A person’s overall physical health can help determine whether an in-person exam is needed. A 25-year-old in generally good health is a better candidate for telehealth than a 75-year-old with many chronic conditions.
But some health complaints usually require an in-person examination, such as abdominal pain, severe musculoskeletal pain, or problems related to the eyes and ears, the doctors said.
Abdominal pain can indicate trouble with the gallbladder, liver, or appendix, among many other things.
“We wouldn’t know how to evaluate that without an exam,” said internist Dr. Ryan Meier, president of the American College of Physicians.
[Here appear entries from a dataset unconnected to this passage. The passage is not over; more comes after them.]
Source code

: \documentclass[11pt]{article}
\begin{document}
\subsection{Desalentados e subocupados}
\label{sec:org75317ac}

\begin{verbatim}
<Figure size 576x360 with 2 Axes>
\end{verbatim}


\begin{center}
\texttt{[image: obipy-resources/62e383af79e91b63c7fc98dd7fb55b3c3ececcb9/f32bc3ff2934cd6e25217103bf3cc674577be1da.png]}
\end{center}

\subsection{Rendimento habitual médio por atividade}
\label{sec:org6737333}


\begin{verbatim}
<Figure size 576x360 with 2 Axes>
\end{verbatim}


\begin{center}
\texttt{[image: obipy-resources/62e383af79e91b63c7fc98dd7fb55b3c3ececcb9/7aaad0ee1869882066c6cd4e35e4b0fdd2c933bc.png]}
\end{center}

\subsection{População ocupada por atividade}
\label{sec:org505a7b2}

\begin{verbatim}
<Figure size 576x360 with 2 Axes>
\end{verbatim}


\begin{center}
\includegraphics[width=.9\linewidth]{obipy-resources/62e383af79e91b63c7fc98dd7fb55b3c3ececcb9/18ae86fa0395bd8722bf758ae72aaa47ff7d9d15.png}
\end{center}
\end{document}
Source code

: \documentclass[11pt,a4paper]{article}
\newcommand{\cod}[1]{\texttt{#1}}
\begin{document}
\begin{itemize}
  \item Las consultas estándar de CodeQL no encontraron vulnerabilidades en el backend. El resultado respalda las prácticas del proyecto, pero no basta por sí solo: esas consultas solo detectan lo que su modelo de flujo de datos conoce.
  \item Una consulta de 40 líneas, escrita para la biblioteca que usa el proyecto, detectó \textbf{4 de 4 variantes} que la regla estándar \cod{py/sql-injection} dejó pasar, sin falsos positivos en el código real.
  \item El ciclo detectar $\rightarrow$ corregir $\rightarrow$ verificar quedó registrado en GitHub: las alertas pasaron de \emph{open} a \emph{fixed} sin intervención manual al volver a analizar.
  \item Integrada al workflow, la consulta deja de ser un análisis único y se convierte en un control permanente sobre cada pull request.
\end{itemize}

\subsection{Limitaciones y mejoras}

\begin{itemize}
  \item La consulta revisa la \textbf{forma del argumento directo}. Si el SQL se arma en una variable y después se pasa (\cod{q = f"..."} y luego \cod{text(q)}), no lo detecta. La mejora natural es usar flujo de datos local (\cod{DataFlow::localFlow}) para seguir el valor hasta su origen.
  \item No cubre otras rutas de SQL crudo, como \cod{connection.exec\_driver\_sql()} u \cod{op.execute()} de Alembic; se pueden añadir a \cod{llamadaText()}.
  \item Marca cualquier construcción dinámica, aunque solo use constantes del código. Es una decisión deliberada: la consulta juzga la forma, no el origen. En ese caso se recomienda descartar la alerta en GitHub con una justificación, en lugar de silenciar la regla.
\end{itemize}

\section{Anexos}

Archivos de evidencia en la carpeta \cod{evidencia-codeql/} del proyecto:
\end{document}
Unless a doctor does a physical exam, children with ear infections often receive prescriptions for antibiotics, said Mehrotra, a study comparing the difference between telemedicine visits, urgent care and primary care visits. Pointing to co-authors.
In obstetrics, the pandemic hastened a gradual shift to fewer in-person prenatal visits. Typically, pregnancy involves a visit of 14 people. Some models now recommend eight or less, Dr. Nathaniel DeNicola said. One study found no significant difference in rates of cesarean delivery, prematurity, birth weight, or admission to the neonatal intensive care unit among women who received more than a dozen individual prenatal visits. and who get a mix of the personal and the virtual. seizure.
DeNicola said contraception is another area where less can be more. Patients can virtually discuss the pros and cons of the various options and may only need to make an appointment if they wish to have an IUD inserted.
if something is new, or changes
When a new symptom appears, patients usually must schedule an in-person appointment. Even if the patient has a chronic condition such as diabetes or heart disease that is under control and cared for by a familiar physician, sometimes things change. He also usually asks for a face-to-face meeting.
“I tell my patients, ‘If it’s new symptoms or a worsening of existing symptoms, an in-person visit is probably warranted,'” said Dr. David Cho, a cardiologist who is a member of the American College of Cardiology. Chairs the Health Care Innovation Council. Changes may include chest pain, loss of consciousness, shortness of breath, or swelling of the legs.
As patients sit in front of him in the exam room, Cho can listen to their hearts and lungs and do an EKG if anyone has chest pain or palpitations. He’ll check their blood pressure, check their legs to see if they’ve retained fluid, and look at the jugular veins to see if they’re bulging.
But all of this may not be necessary for a patient with heart failure, for example, whose condition is stable, he said. They can check their weight and blood pressure at home, and watching videos from time to time may be enough to check.
Experts said video check-ins are effective for many people who have chronic conditions under control.
When someone is undergoing cancer treatment, some critical moments require face-to-face visits, said Kamal of the American Cancer Society.
“The cancer has changed or the treatment has changed,” he said. “If they’re going to stop chemotherapy, they need to be there in person.”
And one clear recommendation applies to almost all situations: Even if a doctor or office scheduler suggests a virtual visit, you don’t have to agree to it.
“As a consumer, you should do what you feel comfortable doing,” said Dr. What Kedar said. “And if you really want to be seen in the office, you should make that case.”
KHN (Kaiser Health News) is a national newsroom that does in-depth journalism about health issues. Along with policy analysis and polling, KHN is one of the three major operational programmes. kff (Kaiser Family Foundation). KFF is a thriving non-profit organization that provides information on health issues to the nation.